-- Assignment --
State how many lines of the records contain the string "考慮事項". Give the number alone.

-- Extracted entries --
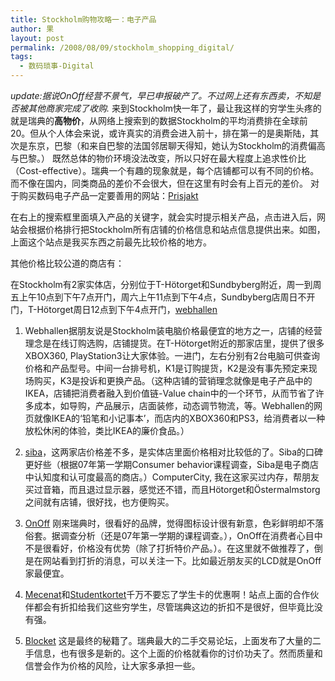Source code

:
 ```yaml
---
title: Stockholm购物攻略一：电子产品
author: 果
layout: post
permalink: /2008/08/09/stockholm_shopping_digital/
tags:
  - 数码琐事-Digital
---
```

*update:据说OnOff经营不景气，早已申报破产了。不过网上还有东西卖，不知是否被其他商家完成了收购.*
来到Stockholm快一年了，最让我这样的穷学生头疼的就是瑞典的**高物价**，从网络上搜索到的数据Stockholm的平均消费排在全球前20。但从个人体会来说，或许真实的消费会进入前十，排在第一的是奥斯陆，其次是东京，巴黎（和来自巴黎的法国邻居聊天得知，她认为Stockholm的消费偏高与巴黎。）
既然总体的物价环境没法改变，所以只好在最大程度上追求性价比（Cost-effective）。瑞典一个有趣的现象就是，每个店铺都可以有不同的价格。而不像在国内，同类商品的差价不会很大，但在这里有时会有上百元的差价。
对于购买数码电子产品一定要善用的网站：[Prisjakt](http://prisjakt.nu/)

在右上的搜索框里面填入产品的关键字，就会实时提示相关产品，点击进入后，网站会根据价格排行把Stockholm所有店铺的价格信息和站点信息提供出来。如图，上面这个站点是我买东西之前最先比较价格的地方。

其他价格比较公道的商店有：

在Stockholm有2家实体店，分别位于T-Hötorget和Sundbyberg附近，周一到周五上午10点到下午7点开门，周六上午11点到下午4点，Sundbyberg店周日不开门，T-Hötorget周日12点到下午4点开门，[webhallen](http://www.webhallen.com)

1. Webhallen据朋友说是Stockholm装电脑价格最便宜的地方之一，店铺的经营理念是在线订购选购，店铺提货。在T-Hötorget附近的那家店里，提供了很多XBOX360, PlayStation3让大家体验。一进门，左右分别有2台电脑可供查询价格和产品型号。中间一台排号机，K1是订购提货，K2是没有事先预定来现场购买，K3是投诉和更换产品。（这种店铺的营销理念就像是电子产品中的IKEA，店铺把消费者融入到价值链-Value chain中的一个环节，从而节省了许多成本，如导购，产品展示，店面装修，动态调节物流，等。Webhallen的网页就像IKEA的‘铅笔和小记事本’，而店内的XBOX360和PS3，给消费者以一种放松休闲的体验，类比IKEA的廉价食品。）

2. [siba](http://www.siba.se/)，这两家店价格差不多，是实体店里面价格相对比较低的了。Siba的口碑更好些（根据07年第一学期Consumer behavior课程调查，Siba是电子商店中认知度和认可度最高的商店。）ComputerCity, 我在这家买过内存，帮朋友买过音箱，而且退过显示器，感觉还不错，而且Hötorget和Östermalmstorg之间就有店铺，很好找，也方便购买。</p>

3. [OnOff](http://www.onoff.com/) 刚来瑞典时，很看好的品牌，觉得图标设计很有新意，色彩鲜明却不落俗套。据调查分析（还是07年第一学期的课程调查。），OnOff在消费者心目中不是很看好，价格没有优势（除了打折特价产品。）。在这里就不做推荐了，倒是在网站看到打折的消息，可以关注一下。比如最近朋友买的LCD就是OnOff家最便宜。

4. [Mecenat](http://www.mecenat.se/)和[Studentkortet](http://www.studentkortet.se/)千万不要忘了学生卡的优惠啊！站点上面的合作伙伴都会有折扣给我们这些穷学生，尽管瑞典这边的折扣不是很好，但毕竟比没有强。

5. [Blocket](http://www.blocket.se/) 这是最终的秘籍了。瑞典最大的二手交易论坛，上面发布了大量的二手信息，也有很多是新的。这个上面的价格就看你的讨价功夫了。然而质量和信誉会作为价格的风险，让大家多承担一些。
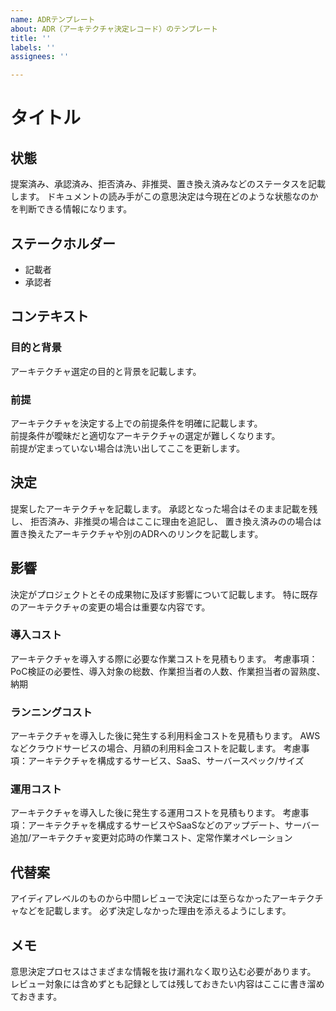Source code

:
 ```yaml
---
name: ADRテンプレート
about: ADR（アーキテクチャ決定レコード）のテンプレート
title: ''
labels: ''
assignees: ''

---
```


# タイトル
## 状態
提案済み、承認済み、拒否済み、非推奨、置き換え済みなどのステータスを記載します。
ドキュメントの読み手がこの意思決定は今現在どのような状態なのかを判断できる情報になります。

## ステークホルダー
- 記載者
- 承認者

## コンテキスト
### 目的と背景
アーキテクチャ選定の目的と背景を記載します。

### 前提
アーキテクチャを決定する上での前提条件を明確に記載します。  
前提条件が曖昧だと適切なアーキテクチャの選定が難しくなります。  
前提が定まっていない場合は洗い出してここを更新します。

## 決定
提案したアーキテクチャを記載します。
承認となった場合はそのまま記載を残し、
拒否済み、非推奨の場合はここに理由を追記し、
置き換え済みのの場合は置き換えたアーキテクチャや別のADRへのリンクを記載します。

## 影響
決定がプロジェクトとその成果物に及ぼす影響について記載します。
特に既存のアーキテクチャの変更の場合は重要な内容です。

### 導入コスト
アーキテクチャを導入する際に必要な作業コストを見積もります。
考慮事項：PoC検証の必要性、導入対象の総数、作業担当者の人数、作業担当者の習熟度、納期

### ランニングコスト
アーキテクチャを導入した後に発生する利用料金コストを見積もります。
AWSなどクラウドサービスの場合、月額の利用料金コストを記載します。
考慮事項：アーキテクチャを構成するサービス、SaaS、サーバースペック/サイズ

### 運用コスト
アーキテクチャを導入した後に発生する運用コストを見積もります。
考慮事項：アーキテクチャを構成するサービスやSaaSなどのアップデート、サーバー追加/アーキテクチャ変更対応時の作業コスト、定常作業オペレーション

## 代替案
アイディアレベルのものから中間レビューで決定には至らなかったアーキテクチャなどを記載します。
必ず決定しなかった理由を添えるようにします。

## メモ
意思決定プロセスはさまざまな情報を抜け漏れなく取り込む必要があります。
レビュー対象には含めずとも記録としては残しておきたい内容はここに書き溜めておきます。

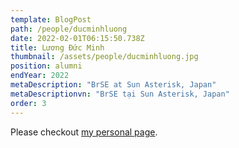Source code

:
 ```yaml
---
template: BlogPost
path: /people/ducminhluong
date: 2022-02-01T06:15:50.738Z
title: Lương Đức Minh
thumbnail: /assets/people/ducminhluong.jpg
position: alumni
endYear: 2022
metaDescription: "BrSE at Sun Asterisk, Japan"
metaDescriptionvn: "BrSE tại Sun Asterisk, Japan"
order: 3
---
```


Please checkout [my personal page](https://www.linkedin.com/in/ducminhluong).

-- Output of the task --
3